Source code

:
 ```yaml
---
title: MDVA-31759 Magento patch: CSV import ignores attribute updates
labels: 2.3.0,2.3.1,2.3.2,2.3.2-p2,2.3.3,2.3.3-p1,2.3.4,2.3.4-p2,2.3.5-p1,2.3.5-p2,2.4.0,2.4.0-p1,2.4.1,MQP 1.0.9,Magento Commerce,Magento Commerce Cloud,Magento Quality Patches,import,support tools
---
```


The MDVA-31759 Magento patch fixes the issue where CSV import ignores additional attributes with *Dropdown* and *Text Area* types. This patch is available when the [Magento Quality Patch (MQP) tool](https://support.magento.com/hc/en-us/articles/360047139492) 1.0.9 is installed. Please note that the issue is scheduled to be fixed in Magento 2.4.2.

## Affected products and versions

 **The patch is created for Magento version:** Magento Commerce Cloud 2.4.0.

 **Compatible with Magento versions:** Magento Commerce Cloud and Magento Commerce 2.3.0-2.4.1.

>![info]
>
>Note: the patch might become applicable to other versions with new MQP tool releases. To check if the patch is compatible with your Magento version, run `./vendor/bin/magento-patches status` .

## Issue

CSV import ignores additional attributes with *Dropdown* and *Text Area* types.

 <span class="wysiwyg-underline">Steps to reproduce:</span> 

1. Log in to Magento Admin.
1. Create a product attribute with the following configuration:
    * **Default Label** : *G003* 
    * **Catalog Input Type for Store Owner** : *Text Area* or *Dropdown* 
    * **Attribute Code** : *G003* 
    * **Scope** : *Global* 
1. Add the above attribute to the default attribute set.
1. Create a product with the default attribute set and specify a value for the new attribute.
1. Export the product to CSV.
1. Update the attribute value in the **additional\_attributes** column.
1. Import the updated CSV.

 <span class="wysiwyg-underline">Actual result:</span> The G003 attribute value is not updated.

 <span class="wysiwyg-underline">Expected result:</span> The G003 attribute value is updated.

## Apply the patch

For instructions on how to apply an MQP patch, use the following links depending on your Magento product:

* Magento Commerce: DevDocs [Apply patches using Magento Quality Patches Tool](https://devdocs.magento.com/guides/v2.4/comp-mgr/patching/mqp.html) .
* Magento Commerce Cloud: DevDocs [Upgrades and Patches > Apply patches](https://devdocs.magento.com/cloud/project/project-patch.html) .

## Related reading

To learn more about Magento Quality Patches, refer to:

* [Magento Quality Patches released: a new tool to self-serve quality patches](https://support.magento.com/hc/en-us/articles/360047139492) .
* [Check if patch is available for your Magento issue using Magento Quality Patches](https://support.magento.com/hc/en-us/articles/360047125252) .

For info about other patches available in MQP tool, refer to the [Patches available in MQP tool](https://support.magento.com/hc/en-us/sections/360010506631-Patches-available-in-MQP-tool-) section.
- - - - -
→ **WHAT TO PRODUCE**:
All of the data above should be set down word for word.

→ **RESPONSE TO THIS EXERCISE**:
Source code

:
 ```yaml
---
title: MDVA-31759 Magento patch: CSV import ignores attribute updates
labels: 2.3.0,2.3.1,2.3.2,2.3.2-p2,2.3.3,2.3.3-p1,2.3.4,2.3.4-p2,2.3.5-p1,2.3.5-p2,2.4.0,2.4.0-p1,2.4.1,MQP 1.0.9,Magento Commerce,Magento Commerce Cloud,Magento Quality Patches,import,support tools
---
```


The MDVA-31759 Magento patch fixes the issue where CSV import ignores additional attributes with *Dropdown* and *Text Area* types. This patch is available when the [Magento Quality Patch (MQP) tool](https://support.magento.com/hc/en-us/articles/360047139492) 1.0.9 is installed. Please note that the issue is scheduled to be fixed in Magento 2.4.2.

## Affected products and versions

 **The patch is created for Magento version:** Magento Commerce Cloud 2.4.0.

 **Compatible with Magento versions:** Magento Commerce Cloud and Magento Commerce 2.3.0-2.4.1.

>![info]
>
>Note: the patch might become applicable to other versions with new MQP tool releases. To check if the patch is compatible with your Magento version, run `./vendor/bin/magento-patches status` .

## Issue

CSV import ignores additional attributes with *Dropdown* and *Text Area* types.

 <span class="wysiwyg-underline">Steps to reproduce:</span> 

1. Log in to Magento Admin.
1. Create a product attribute with the following configuration:
    * **Default Label** : *G003* 
    * **Catalog Input Type for Store Owner** : *Text Area* or *Dropdown* 
    * **Attribute Code** : *G003* 
    * **Scope** : *Global* 
1. Add the above attribute to the default attribute set.
1. Create a product with the default attribute set and specify a value for the new attribute.
1. Export the product to CSV.
1. Update the attribute value in the **additional\_attributes** column.
1. Import the updated CSV.

 <span class="wysiwyg-underline">Actual result:</span> The G003 attribute value is not updated.

 <span class="wysiwyg-underline">Expected result:</span> The G003 attribute value is updated.

## Apply the patch

For instructions on how to apply an MQP patch, use the following links depending on your Magento product:

* Magento Commerce: DevDocs [Apply patches using Magento Quality Patches Tool](https://devdocs.magento.com/guides/v2.4/comp-mgr/patching/mqp.html) .
* Magento Commerce Cloud: DevDocs [Upgrades and Patches > Apply patches](https://devdocs.magento.com/cloud/project/project-patch.html) .

## Related reading

To learn more about Magento Quality Patches, refer to:

* [Magento Quality Patches released: a new tool to self-serve quality patches](https://support.magento.com/hc/en-us/articles/360047139492) .
* [Check if patch is available for your Magento issue using Magento Quality Patches](https://support.magento.com/hc/en-us/articles/360047125252) .

For info about other patches available in MQP tool, refer to the [Patches available in MQP tool](https://support.magento.com/hc/en-us/sections/360010506631-Patches-available-in-MQP-tool-) section.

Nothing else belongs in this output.